Can University Park support a joint-use indoor aquatic center in Curtis Park or elsewhere? The better question might be whether the city chooses to support it.

The City Council heard the results of a feasibility study on Tuesday from a Colorado firm, which suggested that while the community demographics could support such a facility, there would be plenty of questions about logistics and operating costs.

The study, of course, stems from a proposal between UP and Highland Park ISD to build a natatorium that would house the swimming teams at Highland Park High School. The district hopes to eliminate its existing natatorium at HPHS in favor of additional classroom space as part of an upcoming bond initiative. The only site mentioned thus far has been Curtis Park, adjacent to the existing Holmes Aquatic Center.

The council didn’t take any action on Tuesday but will likely discuss the issue again on Jan. 20.

According to the 89-page report from Ballard King & Associates, the single-story building under consideration would cost about $16.7 million, would require space for both a competition pool and a leisure pool, and would consume up to 3 acres of land including parking and setbacks. That would be quite a squeeze for that park space.

From a financial perspective, it might also be problematic. The report estimates that such a facility would experience an annual shortfall of about $233,000 when comparing revenues to expenses. Such a revenue disparity is common for public pools of this sort, said Ken Ballard, president of Ballard King.

“There’s really not the ability to cover the cost of operation from revenues generated from the facility itself,” he said. “The fact that this facility would operate at a loss is not unusual.”

Ballard said the smaller leisure pool would provide about two-thirds of the revenue from the facility, since the main pool would be used so frequently by the school district for practices and meets. He also cited water depth and temperature as reasons for the second pool.

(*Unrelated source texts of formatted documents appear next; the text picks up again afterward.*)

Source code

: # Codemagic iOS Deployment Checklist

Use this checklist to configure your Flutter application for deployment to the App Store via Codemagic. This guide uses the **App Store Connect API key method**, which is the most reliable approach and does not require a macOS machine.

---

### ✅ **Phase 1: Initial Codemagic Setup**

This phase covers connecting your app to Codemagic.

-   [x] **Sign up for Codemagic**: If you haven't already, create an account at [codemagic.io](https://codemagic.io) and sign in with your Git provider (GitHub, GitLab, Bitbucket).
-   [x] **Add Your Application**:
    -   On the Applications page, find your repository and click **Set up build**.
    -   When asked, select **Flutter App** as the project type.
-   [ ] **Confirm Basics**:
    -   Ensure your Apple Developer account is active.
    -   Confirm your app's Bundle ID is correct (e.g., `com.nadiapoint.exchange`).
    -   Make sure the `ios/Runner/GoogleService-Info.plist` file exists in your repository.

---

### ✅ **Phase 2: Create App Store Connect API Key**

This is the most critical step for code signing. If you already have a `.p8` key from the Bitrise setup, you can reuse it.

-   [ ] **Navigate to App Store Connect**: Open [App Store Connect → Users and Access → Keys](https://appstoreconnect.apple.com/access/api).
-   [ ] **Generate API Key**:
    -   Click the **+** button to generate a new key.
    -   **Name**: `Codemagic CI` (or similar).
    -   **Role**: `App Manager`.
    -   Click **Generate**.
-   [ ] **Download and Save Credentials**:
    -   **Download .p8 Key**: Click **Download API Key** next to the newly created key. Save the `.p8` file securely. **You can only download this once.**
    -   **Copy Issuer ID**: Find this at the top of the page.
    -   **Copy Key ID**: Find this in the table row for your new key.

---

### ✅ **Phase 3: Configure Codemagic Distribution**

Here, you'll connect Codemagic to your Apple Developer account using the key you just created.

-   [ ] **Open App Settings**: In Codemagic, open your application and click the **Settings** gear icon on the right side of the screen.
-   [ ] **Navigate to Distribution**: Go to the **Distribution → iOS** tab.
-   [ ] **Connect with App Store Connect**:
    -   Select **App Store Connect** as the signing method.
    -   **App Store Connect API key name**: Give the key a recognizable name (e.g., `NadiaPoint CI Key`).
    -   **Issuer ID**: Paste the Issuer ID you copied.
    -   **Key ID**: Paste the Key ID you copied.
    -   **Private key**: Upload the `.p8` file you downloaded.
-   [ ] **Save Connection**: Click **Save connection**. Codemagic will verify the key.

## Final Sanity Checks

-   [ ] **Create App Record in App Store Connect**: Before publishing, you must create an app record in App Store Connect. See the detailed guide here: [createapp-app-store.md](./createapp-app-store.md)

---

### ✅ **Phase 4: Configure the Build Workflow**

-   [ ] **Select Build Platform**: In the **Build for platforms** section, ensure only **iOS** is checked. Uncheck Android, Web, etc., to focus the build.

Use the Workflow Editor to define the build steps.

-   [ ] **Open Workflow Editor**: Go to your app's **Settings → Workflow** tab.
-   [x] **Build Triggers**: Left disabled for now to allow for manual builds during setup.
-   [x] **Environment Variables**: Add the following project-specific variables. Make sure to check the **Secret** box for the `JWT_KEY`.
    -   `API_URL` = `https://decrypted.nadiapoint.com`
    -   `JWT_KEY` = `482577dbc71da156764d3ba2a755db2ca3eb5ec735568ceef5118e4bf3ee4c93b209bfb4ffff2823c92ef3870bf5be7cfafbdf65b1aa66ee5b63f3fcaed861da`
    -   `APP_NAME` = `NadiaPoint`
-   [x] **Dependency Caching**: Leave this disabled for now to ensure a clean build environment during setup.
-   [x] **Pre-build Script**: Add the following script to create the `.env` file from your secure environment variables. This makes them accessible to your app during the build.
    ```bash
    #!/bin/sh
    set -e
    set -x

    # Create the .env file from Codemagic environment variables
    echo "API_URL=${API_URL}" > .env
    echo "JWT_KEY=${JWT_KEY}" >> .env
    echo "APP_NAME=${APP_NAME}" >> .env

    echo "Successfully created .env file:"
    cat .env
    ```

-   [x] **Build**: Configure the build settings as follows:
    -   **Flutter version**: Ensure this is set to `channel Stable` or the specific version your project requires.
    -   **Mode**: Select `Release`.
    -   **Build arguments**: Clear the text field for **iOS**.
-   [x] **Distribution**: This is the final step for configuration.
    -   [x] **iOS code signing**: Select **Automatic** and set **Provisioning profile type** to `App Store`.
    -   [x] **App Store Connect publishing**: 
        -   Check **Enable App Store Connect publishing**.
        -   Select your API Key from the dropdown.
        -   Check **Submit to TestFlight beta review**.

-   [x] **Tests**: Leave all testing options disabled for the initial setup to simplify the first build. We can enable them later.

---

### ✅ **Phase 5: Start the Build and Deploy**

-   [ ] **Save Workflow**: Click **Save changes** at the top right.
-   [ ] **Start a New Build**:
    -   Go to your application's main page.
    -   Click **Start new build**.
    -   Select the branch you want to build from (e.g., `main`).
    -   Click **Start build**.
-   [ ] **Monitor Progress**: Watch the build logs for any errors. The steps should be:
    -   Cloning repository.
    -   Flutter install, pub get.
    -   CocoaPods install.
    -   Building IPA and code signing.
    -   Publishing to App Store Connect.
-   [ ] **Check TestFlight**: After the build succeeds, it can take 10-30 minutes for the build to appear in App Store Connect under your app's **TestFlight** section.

If the partnership proceeds, it’s likely that HPISD would pay for building the aquatic center while UP would provide the land and be responsible for its operation. But some issues would still need to be negotiated.

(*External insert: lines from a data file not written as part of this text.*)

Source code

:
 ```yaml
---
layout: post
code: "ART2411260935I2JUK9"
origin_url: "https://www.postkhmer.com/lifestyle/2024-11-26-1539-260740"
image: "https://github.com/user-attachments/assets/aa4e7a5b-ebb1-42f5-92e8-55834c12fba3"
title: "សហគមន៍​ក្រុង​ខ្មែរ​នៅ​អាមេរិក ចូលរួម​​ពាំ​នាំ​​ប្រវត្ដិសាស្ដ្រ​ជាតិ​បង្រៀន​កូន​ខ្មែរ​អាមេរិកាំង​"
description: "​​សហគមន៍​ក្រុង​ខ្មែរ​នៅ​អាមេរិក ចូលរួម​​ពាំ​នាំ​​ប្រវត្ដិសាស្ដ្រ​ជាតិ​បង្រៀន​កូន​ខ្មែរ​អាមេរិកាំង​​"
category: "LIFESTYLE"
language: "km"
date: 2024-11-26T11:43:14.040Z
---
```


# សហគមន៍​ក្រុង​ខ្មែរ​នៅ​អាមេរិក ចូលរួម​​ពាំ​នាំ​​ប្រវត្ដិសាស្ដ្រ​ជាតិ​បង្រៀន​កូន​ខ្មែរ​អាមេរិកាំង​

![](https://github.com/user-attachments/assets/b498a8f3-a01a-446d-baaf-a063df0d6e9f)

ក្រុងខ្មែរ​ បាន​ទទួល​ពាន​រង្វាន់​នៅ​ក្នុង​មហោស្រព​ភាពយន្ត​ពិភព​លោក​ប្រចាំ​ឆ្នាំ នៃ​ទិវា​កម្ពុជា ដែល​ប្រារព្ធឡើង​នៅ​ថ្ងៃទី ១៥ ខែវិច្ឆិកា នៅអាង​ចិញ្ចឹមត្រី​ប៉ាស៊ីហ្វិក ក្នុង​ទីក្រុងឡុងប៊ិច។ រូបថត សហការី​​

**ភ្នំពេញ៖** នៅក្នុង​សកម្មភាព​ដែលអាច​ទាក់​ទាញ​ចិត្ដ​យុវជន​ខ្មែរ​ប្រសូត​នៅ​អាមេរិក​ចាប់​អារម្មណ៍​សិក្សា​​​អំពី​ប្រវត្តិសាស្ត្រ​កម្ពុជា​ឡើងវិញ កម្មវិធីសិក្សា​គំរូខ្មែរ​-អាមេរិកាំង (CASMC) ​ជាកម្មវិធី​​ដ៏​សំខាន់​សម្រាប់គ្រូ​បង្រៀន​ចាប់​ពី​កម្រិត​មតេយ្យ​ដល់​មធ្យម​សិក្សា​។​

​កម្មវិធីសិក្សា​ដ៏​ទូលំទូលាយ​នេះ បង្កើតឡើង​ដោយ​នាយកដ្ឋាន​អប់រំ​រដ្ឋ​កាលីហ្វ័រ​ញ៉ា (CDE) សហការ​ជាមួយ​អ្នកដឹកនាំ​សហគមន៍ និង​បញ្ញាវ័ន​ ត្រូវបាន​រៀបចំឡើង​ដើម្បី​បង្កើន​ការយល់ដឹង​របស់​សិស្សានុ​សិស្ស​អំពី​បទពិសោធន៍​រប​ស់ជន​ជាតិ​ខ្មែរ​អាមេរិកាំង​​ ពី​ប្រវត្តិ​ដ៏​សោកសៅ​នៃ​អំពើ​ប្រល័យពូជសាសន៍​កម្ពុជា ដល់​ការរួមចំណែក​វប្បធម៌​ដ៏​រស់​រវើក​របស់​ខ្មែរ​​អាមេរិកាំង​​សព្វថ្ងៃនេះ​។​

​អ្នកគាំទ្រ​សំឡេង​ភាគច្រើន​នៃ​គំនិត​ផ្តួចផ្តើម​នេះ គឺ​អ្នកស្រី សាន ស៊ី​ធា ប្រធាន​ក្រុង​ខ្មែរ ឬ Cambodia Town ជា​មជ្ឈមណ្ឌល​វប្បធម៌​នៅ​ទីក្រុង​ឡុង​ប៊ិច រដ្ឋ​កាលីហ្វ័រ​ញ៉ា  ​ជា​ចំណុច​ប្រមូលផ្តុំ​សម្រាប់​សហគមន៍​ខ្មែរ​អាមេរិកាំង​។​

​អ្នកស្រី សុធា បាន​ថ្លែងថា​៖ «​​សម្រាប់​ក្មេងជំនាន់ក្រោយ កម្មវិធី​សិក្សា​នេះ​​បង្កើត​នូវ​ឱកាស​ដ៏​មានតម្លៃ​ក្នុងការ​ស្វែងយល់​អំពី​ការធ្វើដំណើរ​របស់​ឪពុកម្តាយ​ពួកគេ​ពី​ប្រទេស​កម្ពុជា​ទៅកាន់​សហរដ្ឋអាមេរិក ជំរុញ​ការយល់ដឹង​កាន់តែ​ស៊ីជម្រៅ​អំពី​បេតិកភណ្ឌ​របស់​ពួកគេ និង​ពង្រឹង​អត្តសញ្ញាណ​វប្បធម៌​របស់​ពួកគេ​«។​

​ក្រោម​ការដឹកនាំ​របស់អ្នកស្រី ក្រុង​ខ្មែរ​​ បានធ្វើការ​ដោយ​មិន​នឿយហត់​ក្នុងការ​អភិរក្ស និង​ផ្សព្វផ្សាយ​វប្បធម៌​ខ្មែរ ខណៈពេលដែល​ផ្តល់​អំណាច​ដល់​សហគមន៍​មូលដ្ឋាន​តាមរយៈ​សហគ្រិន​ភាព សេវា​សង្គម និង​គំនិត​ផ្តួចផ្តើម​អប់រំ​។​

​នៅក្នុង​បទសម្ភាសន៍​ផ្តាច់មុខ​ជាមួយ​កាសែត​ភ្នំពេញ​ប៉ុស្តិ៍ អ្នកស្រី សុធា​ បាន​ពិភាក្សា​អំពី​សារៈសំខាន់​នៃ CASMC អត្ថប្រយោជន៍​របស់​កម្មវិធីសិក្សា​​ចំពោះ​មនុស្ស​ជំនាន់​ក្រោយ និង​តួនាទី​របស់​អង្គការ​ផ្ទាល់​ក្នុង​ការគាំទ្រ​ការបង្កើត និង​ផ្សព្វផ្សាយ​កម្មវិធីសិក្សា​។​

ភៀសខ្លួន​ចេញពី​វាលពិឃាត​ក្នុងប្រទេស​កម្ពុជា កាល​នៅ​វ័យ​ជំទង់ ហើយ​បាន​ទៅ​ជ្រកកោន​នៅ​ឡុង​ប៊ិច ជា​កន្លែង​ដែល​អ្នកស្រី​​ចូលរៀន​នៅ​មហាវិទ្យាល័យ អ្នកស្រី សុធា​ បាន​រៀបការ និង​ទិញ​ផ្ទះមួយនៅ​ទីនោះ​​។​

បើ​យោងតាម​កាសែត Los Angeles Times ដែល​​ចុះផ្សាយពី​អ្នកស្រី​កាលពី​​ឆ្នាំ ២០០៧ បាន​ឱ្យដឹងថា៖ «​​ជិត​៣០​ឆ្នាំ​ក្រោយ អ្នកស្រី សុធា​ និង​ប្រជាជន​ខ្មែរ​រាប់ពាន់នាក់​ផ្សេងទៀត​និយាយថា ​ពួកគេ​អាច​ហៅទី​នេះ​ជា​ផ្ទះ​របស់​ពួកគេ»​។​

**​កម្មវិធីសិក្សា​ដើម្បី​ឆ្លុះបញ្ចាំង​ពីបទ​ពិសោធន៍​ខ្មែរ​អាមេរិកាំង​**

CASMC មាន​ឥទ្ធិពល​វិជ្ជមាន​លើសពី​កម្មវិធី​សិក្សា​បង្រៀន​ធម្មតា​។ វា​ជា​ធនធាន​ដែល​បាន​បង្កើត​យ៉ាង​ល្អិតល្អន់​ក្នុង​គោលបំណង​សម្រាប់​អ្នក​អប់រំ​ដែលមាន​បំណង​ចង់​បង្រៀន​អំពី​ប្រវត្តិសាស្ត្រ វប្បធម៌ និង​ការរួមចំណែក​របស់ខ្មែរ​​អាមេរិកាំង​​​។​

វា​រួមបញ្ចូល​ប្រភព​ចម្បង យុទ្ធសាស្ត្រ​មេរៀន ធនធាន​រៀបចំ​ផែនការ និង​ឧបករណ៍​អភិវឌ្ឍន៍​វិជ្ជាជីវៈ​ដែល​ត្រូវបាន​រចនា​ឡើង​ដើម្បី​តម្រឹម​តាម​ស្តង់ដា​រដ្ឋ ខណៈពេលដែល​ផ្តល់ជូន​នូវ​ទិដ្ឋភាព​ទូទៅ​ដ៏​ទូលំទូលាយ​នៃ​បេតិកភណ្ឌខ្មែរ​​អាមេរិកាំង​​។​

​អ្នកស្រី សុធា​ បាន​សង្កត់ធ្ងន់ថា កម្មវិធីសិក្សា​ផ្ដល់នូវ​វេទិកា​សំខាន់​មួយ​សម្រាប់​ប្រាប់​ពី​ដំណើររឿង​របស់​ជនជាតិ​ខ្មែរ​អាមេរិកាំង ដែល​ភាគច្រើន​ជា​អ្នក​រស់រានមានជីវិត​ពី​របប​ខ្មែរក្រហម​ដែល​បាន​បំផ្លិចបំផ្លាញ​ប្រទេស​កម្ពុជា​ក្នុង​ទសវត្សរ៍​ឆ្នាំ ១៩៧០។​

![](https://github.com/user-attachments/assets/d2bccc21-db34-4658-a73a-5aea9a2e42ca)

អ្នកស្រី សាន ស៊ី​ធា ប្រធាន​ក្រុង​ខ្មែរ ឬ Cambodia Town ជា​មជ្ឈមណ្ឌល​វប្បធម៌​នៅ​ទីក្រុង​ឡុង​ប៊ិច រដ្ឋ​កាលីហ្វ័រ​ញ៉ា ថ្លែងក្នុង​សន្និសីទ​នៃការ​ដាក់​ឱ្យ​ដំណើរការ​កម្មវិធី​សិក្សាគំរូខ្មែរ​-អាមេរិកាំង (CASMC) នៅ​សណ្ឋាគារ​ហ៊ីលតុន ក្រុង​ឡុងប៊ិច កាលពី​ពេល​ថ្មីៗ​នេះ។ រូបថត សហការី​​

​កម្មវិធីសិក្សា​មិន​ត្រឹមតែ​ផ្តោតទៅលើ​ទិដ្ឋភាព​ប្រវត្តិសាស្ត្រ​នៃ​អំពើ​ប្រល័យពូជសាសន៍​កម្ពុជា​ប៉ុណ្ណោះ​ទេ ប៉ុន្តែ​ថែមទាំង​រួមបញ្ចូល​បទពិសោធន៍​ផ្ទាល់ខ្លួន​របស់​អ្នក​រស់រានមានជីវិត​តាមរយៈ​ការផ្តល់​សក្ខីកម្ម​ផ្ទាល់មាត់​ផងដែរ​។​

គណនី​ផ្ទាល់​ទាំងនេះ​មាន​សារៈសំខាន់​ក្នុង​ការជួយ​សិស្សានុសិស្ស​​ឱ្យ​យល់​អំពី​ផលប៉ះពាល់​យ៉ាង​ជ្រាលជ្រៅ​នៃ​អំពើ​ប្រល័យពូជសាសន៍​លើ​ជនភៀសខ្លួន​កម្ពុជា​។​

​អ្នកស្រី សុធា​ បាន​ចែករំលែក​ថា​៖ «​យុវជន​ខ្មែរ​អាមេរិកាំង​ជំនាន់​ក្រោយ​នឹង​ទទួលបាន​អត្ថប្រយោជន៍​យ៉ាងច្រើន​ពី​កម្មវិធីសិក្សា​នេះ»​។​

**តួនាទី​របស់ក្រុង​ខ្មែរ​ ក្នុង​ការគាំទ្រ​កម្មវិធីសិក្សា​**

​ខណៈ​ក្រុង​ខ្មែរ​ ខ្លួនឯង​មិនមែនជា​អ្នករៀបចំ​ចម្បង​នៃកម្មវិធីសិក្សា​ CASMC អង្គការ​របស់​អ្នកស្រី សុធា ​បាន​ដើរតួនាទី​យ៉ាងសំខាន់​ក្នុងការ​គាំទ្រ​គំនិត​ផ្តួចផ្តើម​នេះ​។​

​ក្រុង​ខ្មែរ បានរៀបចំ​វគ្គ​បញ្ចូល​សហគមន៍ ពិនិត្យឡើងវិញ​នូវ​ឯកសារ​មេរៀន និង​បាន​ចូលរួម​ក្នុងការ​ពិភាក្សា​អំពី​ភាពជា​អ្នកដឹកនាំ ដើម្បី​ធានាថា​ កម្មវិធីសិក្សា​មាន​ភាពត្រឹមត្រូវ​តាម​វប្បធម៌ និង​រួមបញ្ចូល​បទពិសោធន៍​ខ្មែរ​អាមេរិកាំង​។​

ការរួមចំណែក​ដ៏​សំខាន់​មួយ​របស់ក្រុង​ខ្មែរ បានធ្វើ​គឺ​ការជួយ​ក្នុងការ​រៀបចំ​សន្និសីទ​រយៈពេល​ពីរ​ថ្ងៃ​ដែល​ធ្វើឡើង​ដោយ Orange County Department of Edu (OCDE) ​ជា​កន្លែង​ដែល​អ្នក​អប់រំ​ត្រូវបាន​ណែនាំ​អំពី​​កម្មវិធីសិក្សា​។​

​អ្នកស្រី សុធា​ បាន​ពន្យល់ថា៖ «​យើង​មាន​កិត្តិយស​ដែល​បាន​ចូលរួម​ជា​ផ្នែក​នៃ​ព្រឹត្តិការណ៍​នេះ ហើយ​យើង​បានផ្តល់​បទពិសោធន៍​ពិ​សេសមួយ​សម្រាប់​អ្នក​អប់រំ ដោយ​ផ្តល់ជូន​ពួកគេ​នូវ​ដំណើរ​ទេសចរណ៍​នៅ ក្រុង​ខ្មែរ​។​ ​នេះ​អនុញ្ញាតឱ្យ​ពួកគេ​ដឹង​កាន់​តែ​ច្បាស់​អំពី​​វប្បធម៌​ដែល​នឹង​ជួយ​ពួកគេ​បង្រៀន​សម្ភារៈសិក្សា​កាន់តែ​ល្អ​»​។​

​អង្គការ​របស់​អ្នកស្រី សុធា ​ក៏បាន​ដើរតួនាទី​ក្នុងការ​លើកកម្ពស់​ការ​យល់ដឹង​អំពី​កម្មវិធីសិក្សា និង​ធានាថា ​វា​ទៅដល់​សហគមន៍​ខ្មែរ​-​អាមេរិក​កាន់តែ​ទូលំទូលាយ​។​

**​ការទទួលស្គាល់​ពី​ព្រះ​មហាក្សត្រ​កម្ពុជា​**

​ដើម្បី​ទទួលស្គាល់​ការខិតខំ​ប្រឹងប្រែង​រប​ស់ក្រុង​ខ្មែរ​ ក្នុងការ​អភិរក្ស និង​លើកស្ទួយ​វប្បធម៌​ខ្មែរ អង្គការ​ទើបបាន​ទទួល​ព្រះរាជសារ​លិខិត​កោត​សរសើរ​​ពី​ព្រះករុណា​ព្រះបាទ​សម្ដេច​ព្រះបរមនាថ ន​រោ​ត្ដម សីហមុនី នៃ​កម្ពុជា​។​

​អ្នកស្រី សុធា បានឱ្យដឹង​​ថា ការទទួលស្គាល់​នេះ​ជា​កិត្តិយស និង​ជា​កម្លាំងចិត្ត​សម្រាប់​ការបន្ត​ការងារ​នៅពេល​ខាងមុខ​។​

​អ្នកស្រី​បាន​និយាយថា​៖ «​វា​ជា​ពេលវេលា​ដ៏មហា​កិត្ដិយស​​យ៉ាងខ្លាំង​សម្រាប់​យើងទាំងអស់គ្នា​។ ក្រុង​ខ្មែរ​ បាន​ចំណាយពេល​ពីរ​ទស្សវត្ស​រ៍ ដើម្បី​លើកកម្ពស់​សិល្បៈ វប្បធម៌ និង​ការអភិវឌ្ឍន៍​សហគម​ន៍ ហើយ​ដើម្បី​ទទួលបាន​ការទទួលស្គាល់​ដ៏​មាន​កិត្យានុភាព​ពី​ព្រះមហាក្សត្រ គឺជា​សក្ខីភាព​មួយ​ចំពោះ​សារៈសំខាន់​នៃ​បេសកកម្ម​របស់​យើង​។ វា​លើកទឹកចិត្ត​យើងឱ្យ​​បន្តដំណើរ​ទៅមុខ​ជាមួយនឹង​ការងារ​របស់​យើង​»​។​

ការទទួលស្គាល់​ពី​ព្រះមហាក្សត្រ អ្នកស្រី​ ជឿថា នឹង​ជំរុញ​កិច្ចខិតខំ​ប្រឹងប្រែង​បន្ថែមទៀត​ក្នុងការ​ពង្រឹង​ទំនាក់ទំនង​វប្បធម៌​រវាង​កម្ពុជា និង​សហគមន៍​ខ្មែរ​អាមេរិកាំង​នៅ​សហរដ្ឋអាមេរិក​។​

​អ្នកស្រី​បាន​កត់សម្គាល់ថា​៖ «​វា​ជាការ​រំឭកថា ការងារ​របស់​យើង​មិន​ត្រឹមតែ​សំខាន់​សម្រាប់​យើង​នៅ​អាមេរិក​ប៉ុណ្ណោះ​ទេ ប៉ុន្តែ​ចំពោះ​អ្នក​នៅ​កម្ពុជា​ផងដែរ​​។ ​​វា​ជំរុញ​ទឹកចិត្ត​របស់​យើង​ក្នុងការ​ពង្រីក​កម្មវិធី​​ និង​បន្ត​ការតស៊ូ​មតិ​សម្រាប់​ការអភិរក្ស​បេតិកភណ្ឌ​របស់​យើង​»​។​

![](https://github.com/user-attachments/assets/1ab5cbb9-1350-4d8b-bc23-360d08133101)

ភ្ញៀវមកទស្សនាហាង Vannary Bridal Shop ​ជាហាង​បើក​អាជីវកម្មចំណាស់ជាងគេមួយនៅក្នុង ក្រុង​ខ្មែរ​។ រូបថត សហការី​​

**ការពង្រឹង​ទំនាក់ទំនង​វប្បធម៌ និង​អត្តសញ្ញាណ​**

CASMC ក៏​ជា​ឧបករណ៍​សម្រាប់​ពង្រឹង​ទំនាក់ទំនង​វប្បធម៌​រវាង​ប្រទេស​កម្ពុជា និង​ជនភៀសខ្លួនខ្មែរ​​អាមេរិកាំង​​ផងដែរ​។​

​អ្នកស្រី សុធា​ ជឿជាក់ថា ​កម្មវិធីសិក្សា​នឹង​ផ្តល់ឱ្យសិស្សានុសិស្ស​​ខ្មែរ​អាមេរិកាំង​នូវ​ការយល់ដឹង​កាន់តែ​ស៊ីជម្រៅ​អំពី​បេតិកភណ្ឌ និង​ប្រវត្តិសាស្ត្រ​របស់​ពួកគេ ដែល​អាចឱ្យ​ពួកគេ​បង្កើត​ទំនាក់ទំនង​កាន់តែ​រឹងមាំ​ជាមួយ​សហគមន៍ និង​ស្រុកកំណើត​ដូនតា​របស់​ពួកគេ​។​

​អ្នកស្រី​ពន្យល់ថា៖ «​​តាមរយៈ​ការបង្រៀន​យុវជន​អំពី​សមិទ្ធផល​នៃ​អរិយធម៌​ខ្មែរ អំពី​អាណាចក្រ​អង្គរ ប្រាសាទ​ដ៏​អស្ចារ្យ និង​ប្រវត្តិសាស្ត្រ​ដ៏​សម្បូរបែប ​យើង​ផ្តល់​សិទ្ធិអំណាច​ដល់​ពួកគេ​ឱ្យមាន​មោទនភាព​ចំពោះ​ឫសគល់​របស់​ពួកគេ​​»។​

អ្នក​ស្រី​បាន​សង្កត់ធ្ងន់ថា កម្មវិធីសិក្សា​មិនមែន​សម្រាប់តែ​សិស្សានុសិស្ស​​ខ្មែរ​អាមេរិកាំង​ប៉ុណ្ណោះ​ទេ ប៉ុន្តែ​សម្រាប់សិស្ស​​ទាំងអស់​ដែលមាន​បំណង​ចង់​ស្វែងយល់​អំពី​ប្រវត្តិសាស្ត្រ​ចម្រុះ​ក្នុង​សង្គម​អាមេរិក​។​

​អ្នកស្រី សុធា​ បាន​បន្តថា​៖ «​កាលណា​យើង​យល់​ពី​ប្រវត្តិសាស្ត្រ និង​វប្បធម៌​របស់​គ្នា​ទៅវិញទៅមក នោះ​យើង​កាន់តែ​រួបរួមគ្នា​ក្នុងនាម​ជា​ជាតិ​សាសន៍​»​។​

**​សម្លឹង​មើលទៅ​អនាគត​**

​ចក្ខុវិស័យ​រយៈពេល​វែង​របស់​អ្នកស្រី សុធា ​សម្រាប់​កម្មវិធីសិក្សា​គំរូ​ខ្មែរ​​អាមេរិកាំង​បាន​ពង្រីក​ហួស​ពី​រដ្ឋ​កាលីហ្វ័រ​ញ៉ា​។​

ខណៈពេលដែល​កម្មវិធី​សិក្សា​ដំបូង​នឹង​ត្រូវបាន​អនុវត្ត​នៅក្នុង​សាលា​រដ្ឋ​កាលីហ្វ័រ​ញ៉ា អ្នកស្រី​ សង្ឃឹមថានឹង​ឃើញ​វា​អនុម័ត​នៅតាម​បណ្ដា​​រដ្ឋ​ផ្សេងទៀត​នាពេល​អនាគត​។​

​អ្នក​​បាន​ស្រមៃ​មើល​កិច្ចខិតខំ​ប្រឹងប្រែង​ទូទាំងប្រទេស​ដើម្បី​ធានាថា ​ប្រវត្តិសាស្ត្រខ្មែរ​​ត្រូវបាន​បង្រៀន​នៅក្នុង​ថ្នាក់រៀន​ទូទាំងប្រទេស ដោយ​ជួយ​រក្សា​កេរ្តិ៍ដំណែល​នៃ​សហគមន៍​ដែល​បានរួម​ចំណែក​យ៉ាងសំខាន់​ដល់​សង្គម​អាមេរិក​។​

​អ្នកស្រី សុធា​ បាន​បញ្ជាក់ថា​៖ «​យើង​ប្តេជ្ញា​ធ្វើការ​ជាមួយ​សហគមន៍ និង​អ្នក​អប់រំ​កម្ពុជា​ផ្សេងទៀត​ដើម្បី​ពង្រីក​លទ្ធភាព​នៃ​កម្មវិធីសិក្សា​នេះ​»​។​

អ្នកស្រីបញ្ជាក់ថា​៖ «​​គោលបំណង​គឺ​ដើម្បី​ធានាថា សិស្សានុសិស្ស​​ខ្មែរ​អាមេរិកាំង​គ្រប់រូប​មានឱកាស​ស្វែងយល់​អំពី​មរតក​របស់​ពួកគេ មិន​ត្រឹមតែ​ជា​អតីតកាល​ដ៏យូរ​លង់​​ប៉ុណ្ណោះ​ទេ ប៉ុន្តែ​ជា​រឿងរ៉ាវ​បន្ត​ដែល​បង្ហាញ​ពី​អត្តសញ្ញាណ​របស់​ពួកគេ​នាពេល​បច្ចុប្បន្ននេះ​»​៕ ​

For example, Ballard estimated the need for about 120 new parking spaces to support the center. Yet it’s not known if those would be above or below ground, or who would pay for it, or how much that would cost. The funding source for potential capital replacement costs also hasn’t been determined.

The proposal has generated significant opposition from Save Curtis Park, a coalition of residents near the site who have expressed concerns about traffic, safety, parking, operational costs, and environmental impact.

UP Mayor Olin Lane said that if the city chooses to proceed with the idea, it would follow-up with a traffic study and environmental impact study on the affected neighborhood.

“These numbers look like we’re looking through these rose-colored glasses,” said UP resident Lon Houseman. “I think the city shouldering this burden is not what the residents want.”

HPISD has not publicly disclosed any alternative plans for a new natatorium if the Curtis Park proposal doesn’t pan out.

2 thoughts on “Joint-Use Natatorium Could Have Some Issues

  • December 18, 2014 at 4:38 pm

    HPISD needs to find its own solution. University Park should not give up one of its best parks for a school facility (with 120 parking spaces?!) near one of the busiest spots in UP when HPISD is perfectly capable of devising and paying for its own facility.

  • December 19, 2014 at 11:17 am

    I don’t understand the logic of moving the pool. That has to be very costly. Why don’t they move the Seay Tennis center? Put classrooms there.